As DeAnne Blanton and Lauren M. Cook point out, contemporary newspaper articles aren’t always accurate; the Daily Patriot and Union connected Remington with the 11th New York Infantry, but “That regiment, also known as the [First] Fire Zouaves, was mainly composed of firemen from New York City, an unlikely fit for a woman soldier trying to blend in with her comrades.” And the 11th had, apparently been mustered out a year before Ida supposedly accompanied the soldiers to Harrisburg. The 22nd New York Infantry National Guard, however, was mustered in on 18 June 1863 and sent to Harrisburg, Pennsylvania, where the regiment saw action at Sporting Hill; a 30-day regiment, it was mustered out 24 July 1863. (See “Pennsylvania Civil War Battles” at the National Park Service website.)
“Sailing Under False Colors.” Daily Patriot and Union [Harrisurg, Pennsylvania] 15 Aug 1863; p. 2.
A discharged soldier has been sporting about this city for several days past, whose feminine voice and cast of countenance gave rise to suspicion in the breasts of the Argus-eyed police force. His actions in a saloon yesterday morning, while tipping down a glass of stimulus and holding wassail with some comrades, were scrutinized with misgivings by officer Cline, and induced him to arrest the “bowld sojer boy” and bring him before Alderman Kline as a female imposter in male attire.

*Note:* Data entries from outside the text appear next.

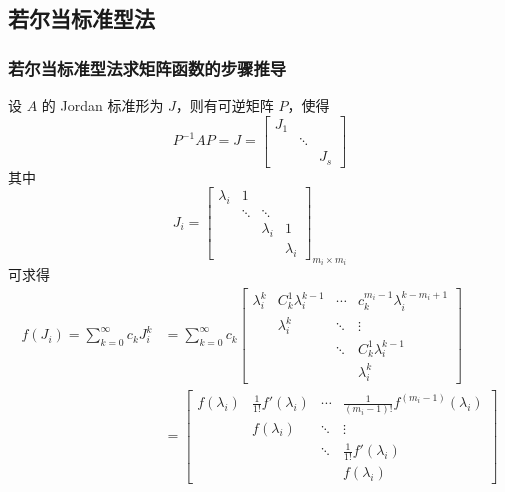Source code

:     \subsection{若尔当标准型法}
        \subsubsection{若尔当标准型法求矩阵函数的步骤推导}
            \par 设 $A$ 的 Jordan 标准形为 $J$，则有可逆矩阵 $P$，使得
            \begin{equation}
                P^{-1}AP = J = \begin{bmatrix}
                    J_1 & & \\ & \ddots & \\ & & J_s
                \end{bmatrix}
            \end{equation}
            其中
            \begin{equation*}
                J_i = \begin{bmatrix}
                    \lambda_i & 1 & & \\ & \ddots & \ddots & \\ & & \lambda_i & 1 \\ & & & \lambda_i
                \end{bmatrix}_{m_i \times m_i}
            \end{equation*}
            可求得
            \begin{align*}
                f(J_i) = \sum_{k=0}^{\infty}c_kJ_i^k &= \sum_{k=0}^{\infty}c_k \begin{bmatrix}
                    \lambda_i^k & C_k^1\lambda_i^{k-1} & \cdots & c_k^{m_i-1}\lambda_i^{k-m_i+1} \\ & \lambda_i^k & \ddots & \vdots \\ & & \ddots & C_k^1\lambda_i^{k-1} \\ & & & \lambda_i^k
                \end{bmatrix} \\ &= \begin{bmatrix}
                    f(\lambda_i) & \frac{1}{1!}f'(\lambda_i) & \cdots & \frac{1}{(m_i-1)!}f^{(m_i-1)}(\lambda_i) \\ & f(\lambda_i) & \ddots & \vdots \\ & & \ddots & \frac{1}{1!}f'(\lambda_i) \\ & & & f(\lambda_i)
                \end{bmatrix}
            \end{align*}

Here the soldier frankly acknowledged that he (she) was “no man at all.” She gave her name as Ida Remington, of Rochester, N. Y., and stated that she was persuaded to enter the army by some friends in the 11th New York Militia, and had come on to this place with the regiment during the late raid; that she had been in service for two years, most of the time acting as servant for a captain; that she was with the Army of the Potoma[c] at South Mountain, Antietam and many other hard-fought battles, and had with her an honorable discharge from the service. She was committed to the lock-up, whence she was subse[qu]ently brought out for a second heraring, after which she was released. She left town in the course of the day. Her whole story is full of dash and romance, and shows that “when a woman will, she will, and you can depend on’t.”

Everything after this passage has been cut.